The Velvet Sundown : un groupe vintage... totalement artificiel
Début juillet 2025, ce mystérieux groupe de rock psychédélique a fait sensation sur la plateforme. Propulsé par les algorithmes de Spotify, il a intégré plusieurs playlists populaires, cumulant plus d’un million d’auditeurs mensuels en quelques jours. Deux albums au son vintage, une esthétique soignée rappelant les années 70… Tout semblait authentique.
Jusqu’à ce que la supercherie soit révélée : The Velvet Sundown est un projet musical généré par l’IA, soutenu par une direction artistique humaine. Les pochettes d’albums et visuels promotionnels avaient été créés via des outils de génération d’images artificielles. Une révélation qui a interpellé autant les amateurs de rock indépendant que les professionnels du secteur musical.
Spotify et l’IA : une stratégie floue ?
Ce n’est pas la première fois que Spotify est accusé de laisser circuler du contenu généré par l’IA. En 2022 déjà, le quotidien suédois Dagens Nyheter identifiait plus de 800 faux artistes dont les morceaux trônaient dans des playlists très écoutées. Plus récemment, une enquête de 404 Media a révélé que des titres synthétiques avaient même été associés à des pages officielles d’artistes décédés, comme Blaze Foley, sans autorisation des ayants droit.

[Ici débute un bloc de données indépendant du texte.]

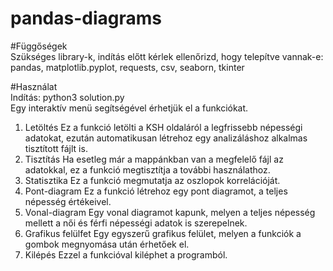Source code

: # pandas-diagrams

#Függőségek  
Szükséges library-k, indítás előtt kérlek ellenőrizd, hogy telepítve vannak-e:  
pandas, matplotlib.pyplot, requests, csv, seaborn, tkinter

#Használat  
Indítás: python3 solution.py  
Egy interaktív menü segítségével érhetjük el a funkciókat.
1. Letöltés
   Ez a funkció letölti a KSH oldaláról a legfrissebb népességi adatokat, ezután automatikusan létrehoz egy analizáláshoz alkalmas tisztított fájlt is.
2. Tisztítás
   Ha esetleg már a mappánkban van a megfelelő fájl az adatokkal, ez a funkció megtisztítja a további használathoz.
3. Statisztika
   Ez a funkció megmutatja az oszlopok korrelációját.
4. Pont-diagram
   Ez a funkció létrehoz egy pont diagramot, a teljes népesség értékeivel.
5. Vonal-diagram
   Egy vonal diagramot kapunk, melyen a teljes népesség mellett a női és férfi népességi adatok is szerepelnek.
6. Grafikus felülfet
   Egy egyszerű grafikus felület, melyen a funkciók a gombok megnyomása után érhetőek el.
7. Kilépés
   Ezzel a funkcióval kiléphet a programból.
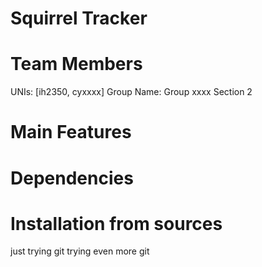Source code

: # Squirrel Tracker
  
# Team Members
UNIs: [ih2350, cyxxxx]
Group Name: Group xxxx Section 2

# Main Features

# Dependencies

# Installation from sources



just trying git
trying even more git

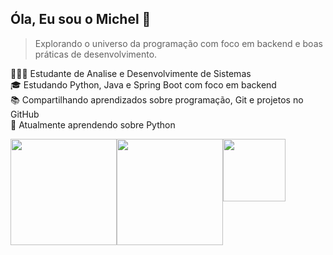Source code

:## Óla, Eu sou o Michel 👋  
> Explorando o universo da programação com foco em backend e boas práticas de desenvolvimento.

<!-- Me ;D -->
👨🏻‍💻 Estudante de Analise e Desenvolvimente de Sistemas<br/>
🎓 Estudando Python, Java e Spring Boot com foco em backend<br/>
📚 Compartilhando aprendizados sobre programação, Git e projetos no GitHub<br/>
🌱 Atualmente aprendendo sobre Python<br/>

<!-- GitHub stats -->
<div style="display: flex;">
  <img height="170em" src="https://github-readme-stats.vercel.app/api?username=Michelsantoscode&theme=dracula&hide_border=false&include_all_commits=true&show_icons=true&count_private=true&icon_color=777bd9&title_color=777bd9&bg_color=1a181a" />
  <img height="170em" src="https://github-readme-stats.vercel.app/api/top-langs/?username=Michelsantoscode&layout=compact&langs_count=5&icon_color=777bd9&title_color=777bd9&bg_color=1a181a&text_color=FFFF" />
  <img height="100px" src="https://i.imgur.com/FhMqZ30.gif">
</div>
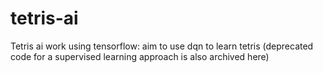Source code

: # tetris-ai
Tetris ai work using tensorflow: aim to use dqn to learn tetris (deprecated code for a supervised learning approach is also archived here)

Ces contenus artificiels ne sont pas toujours identifiés comme tels, et apparaissent dans les recommandations de nombreux utilisateurs sans qu’ils le sachent. Une situation que certains dénoncent comme étant trompeuse, surtout lorsque l’on sait que ces morceaux sont parfois insérés dans des playlists Spotify, au détriment d’artistes indépendants bien réels.

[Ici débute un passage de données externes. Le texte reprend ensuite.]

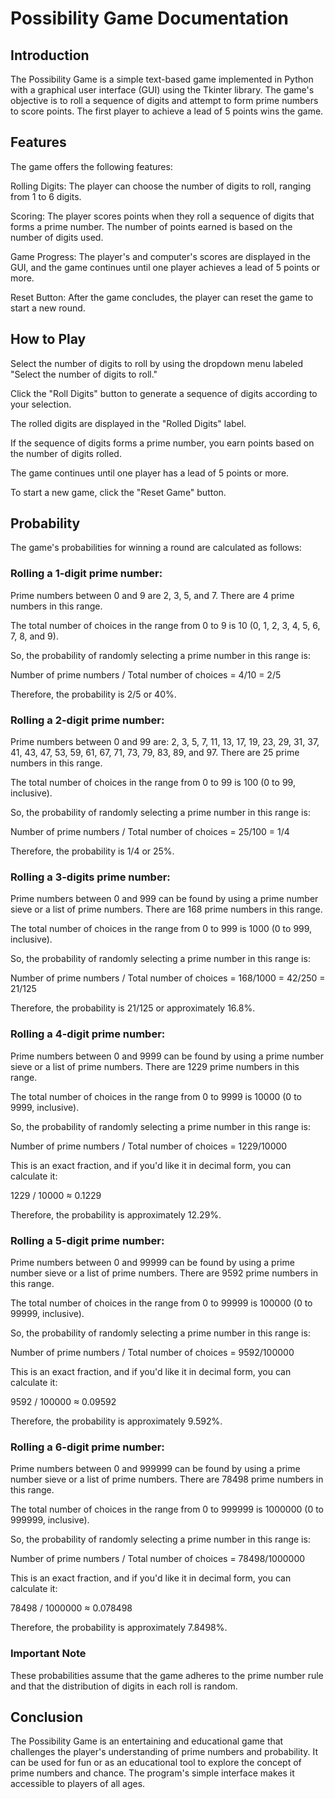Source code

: # Possibility Game Documentation
## Introduction
The Possibility Game is a simple text-based game implemented in Python with a graphical user interface (GUI) using the Tkinter library. The game's objective is to roll a sequence of digits and attempt to form prime numbers to score points. The first player to achieve a lead of 5 points wins the game.

## Features
The game offers the following features:

Rolling Digits: The player can choose the number of digits to roll, ranging from 1 to 6 digits.

Scoring: The player scores points when they roll a sequence of digits that forms a prime number. The number of points earned is based on the number of digits used.

Game Progress: The player's and computer's scores are displayed in the GUI, and the game continues until one player achieves a lead of 5 points or more.

Reset Button: After the game concludes, the player can reset the game to start a new round.

## How to Play
Select the number of digits to roll by using the dropdown menu labeled "Select the number of digits to roll."

Click the "Roll Digits" button to generate a sequence of digits according to your selection.

The rolled digits are displayed in the "Rolled Digits" label.

If the sequence of digits forms a prime number, you earn points based on the number of digits rolled.

The game continues until one player has a lead of 5 points or more.

To start a new game, click the "Reset Game" button.

## Probability
The game's probabilities for winning a round are calculated as follows:

### Rolling a 1-digit prime number:
Prime numbers between 0 and 9 are 2, 3, 5, and 7. There are 4 prime numbers in this range.

The total number of choices in the range from 0 to 9 is 10 (0, 1, 2, 3, 4, 5, 6, 7, 8, and 9).

So, the probability of randomly selecting a prime number in this range is:

Number of prime numbers / Total number of choices = 4/10 = 2/5

Therefore, the probability is 2/5 or 40%.

### Rolling a 2-digit prime number:
Prime numbers between 0 and 99 are: 2, 3, 5, 7, 11, 13, 17, 19, 23, 29, 31, 37, 41, 43, 47, 53, 59, 61, 67, 71, 73, 79, 83, 89, and 97. There are 25 prime numbers in this range.

The total number of choices in the range from 0 to 99 is 100 (0 to 99, inclusive).

So, the probability of randomly selecting a prime number in this range is:

Number of prime numbers / Total number of choices = 25/100 = 1/4

Therefore, the probability is 1/4 or 25%.

### Rolling a 3-digits prime number:
Prime numbers between 0 and 999 can be found by using a prime number sieve or a list of prime numbers. There are 168 prime numbers in this range.

The total number of choices in the range from 0 to 999 is 1000 (0 to 999, inclusive).

So, the probability of randomly selecting a prime number in this range is:

Number of prime numbers / Total number of choices = 168/1000 = 42/250 = 21/125

Therefore, the probability is 21/125 or approximately 16.8%.

### Rolling a 4-digit prime number:
Prime numbers between 0 and 9999 can be found by using a prime number sieve or a list of prime numbers. There are 1229 prime numbers in this range.

The total number of choices in the range from 0 to 9999 is 10000 (0 to 9999, inclusive).

So, the probability of randomly selecting a prime number in this range is:

Number of prime numbers / Total number of choices = 1229/10000

This is an exact fraction, and if you'd like it in decimal form, you can calculate it:

1229 / 10000 ≈ 0.1229

Therefore, the probability is approximately 12.29%.

### Rolling a 5-digit prime number:
Prime numbers between 0 and 99999 can be found by using a prime number sieve or a list of prime numbers. There are 9592 prime numbers in this range.

The total number of choices in the range from 0 to 99999 is 100000 (0 to 99999, inclusive).

So, the probability of randomly selecting a prime number in this range is:

Number of prime numbers / Total number of choices = 9592/100000

This is an exact fraction, and if you'd like it in decimal form, you can calculate it:

9592 / 100000 ≈ 0.09592

Therefore, the probability is approximately 9.592%.

### Rolling a 6-digit prime number:
Prime numbers between 0 and 999999 can be found by using a prime number sieve or a list of prime numbers. There are 78498 prime numbers in this range.

The total number of choices in the range from 0 to 999999 is 1000000 (0 to 999999, inclusive).

So, the probability of randomly selecting a prime number in this range is:

Number of prime numbers / Total number of choices = 78498/1000000

This is an exact fraction, and if you'd like it in decimal form, you can calculate it:

78498 / 1000000 ≈ 0.078498

Therefore, the probability is approximately 7.8498%.

### Important Note
These probabilities assume that the game adheres to the prime number rule and that the distribution of digits in each roll is random.

## Conclusion
The Possibility Game is an entertaining and educational game that challenges the player's understanding of prime numbers and probability. It can be used for fun or as an educational tool to explore the concept of prime numbers and chance. The program's simple interface makes it accessible to players of all ages.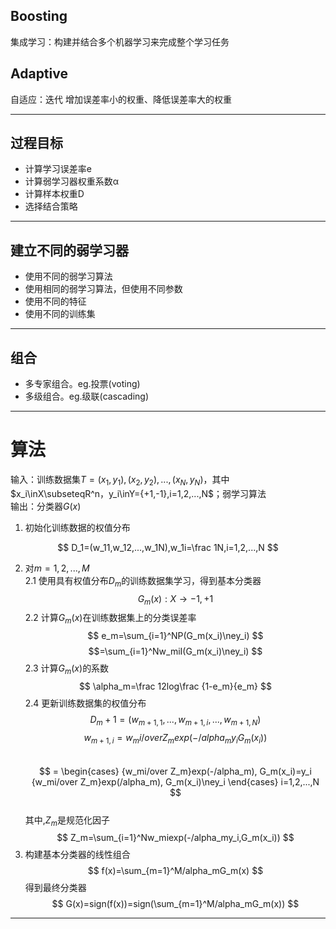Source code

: 
## Boosting  
集成学习：构建并结合多个机器学习来完成整个学习任务  
## Adaptive  
自适应：迭代 增加误差率小的权重、降低误差率大的权重  

***
## 过程目标  
* 计算学习误差率e
* 计算弱学习器权重系数α
* 计算样本权重D
* 选择结合策略
***
## 建立不同的弱学习器  
* 使用不同的弱学习算法
* 使用相同的弱学习算法，但使用不同参数
* 使用不同的特征
* 使用不同的训练集
***
## 组合  
* 多专家组合。eg.投票(voting)
* 多级组合。eg.级联(cascading)
***
# 算法
输入：训练数据集$T={(x_1,y_1),(x_2,y_2),...,(x_N,y_N)}$，其中$x_i\inX\subseteqR^n，y_i\inY={+1,-1},i=1,2,...,N$；弱学习算法  
输出：分类器$G(x)$
1. 初始化训练数据的权值分布  

$$
D_1=(w_11,w_12,...,w_1N),w_1i=\frac 1N,i=1,2,...,N
$$
  
2. 对$m=1,2,...,M$  
2.1 使用具有权值分布$D_m$的训练数据集学习，得到基本分类器  
$$
G_m(x):X\to{-1,+1}
$$
2.2 计算$G_m(x)$在训练数据集上的分类误差率  
$$
e_m=\sum_{i=1}^NP(G_m(x_i)\ney_i)
$$
$$=\sum_{i=1}^Nw_miI(G_m(x_i)\ney_i)
$$
2.3 计算$G_m(x)$的系数  
$$
\alpha_m=\frac 12log\frac {1-e_m}{e_m}
$$
2.4 更新训练数据集的权值分布  
$$
D_m+1=(w_{m+1,1},...,w_{m+1,i},...,w_{m+1,N})
$$
$$
w_{m+1,i}={w_mi/over Z_m}exp(-/alpha_my_iG_m(x_i))
$$  
$$
=
\begin{cases}
{w_mi/over Z_m}exp(-/alpha_m), G_m(x_i)=y_i
{w_mi/over Z_m}exp(/alpha_m), G_m(x_i)\ney_i
\end{cases}
i=1,2,...,N
$$  
其中,$Z_m$是规范化因子  
$$
Z_m=\sum_{i=1}^Nw_miexp(-/alpha_my_i,G_m(x_i))
$$
3. 构建基本分类器的线性组合  
$$
f(x)=\sum_{m=1}^M/alpha_mG_m(x)
$$
得到最终分类器  
$$
G(x)=sign(f(x))=sign(\sum_{m=1}^M/alpha_mG_m(x))
$$
***

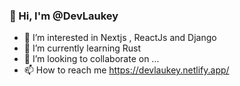  ### 👋 Hi, I'm @DevLaukey
- 👀 I’m interested in Nextjs , ReactJs and Django
- 🌱 I’m currently learning Rust
- 💞️ I’m looking to collaborate on ...
- 📫 How to reach me https://devlaukey.netlify.app/

<!---
DevLaukey/DevLaukey is a ✨ special ✨ repository because its `README.md` (this file) appears on your GitHub profile.
You can click the Preview link to take a look at your changes.
--->
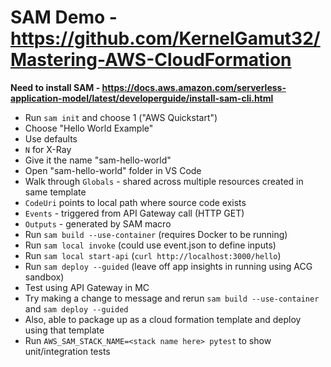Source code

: # SAM Demo - https://github.com/KernelGamut32/Mastering-AWS-CloudFormation

**Need to install SAM - https://docs.aws.amazon.com/serverless-application-model/latest/developerguide/install-sam-cli.html**

* Run `sam init` and choose 1 ("AWS Quickstart")
* Choose "Hello World Example"
* Use defaults
* `N` for X-Ray
* Give it the name "sam-hello-world"
* Open "sam-hello-world" folder in VS Code
* Walk through `Globals` - shared across multiple resources created in same template
* `CodeUri` points to local path where source code exists
* `Events` - triggered from API Gateway call (HTTP GET)
* `Outputs` - generated by SAM macro
* Run `sam build --use-container` (requires Docker to be running)
* Run `sam local invoke` (could use event.json to define inputs)
* Run `sam local start-api` (`curl http://localhost:3000/hello`)
* Run `sam deploy --guided` (leave off app insights in running using ACG sandbox)
* Test using API Gateway in MC
* Try making a change to message and rerun `sam build --use-container` and `sam deploy --guided`
* Also, able to package up as a cloud formation template and deploy using that template
* Run `AWS_SAM_STACK_NAME=<stack name here> pytest` to show unit/integration tests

Des "faux artistes" pour remplir les playlists
Dans son ouvrage Mood Machine, la journaliste américaine Liz Pelly évoque l’existence d’un programme interne baptisé Perfect Fit Content, dont la mission serait de fournir à la plateforme des "contenus parfaitement adaptés". Autrement dit, de la musique d’ambiance générée à bas coût, souvent créée par des artistes fantômes ou des outils d’intelligence artificielle, destinée à remplir silencieusement les playlists les plus streamées.
Selon Liz Pelly, un ancien employé de Spotify aurait confirmé que certains dirigeants partaient du principe que l’utilisateur moyen ne ferait pas la différence entre un artiste réel et un titre généré par l’IA. Spotify a bien sûr démenti officiellement ces accusations, mais le doute persiste.

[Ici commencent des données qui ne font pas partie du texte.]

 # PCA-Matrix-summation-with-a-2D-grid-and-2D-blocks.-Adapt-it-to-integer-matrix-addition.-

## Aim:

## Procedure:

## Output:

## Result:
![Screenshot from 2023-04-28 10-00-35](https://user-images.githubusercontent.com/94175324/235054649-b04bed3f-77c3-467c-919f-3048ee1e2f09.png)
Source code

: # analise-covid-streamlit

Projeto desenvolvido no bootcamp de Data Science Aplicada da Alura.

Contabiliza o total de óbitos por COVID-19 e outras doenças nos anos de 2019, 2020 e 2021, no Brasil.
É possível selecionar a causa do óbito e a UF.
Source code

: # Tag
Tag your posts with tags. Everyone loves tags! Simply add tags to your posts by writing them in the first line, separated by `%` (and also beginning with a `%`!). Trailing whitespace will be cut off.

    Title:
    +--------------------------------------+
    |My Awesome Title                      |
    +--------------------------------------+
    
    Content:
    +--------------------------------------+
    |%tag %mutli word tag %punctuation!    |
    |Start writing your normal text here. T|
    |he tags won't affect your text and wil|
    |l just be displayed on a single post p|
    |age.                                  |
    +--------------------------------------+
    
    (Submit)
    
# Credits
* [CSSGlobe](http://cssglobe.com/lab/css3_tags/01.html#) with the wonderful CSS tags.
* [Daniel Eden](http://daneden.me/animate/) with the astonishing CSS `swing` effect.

Un enjeu éthique et économique
L’arrivée massive de morceaux générés par l’IA sur Spotify bouleverse non seulement la perception de l’authenticité artistique, mais soulève aussi des questions économiques. Ces titres artificiels, parfois créés en interne ou via des sous-traitants, ne nécessitent pas de droits d’auteur traditionnels. Une stratégie qui pourrait réduire les coûts pour la plateforme, mais aussi affaiblir la rémunération des vrais artistes déjà malmenés par les modèles de répartition du streaming.
À l’heure où l’intelligence artificielle bouleverse tous les secteurs créatifs, Spotify semble jouer un jeu d’équilibriste entre innovation technologique et responsabilités éthiques. Pour les auditeurs, difficile de savoir si ce qu’ils écoutent est le fruit d’un musicien passionné ou d’un algorithme bien entraîné.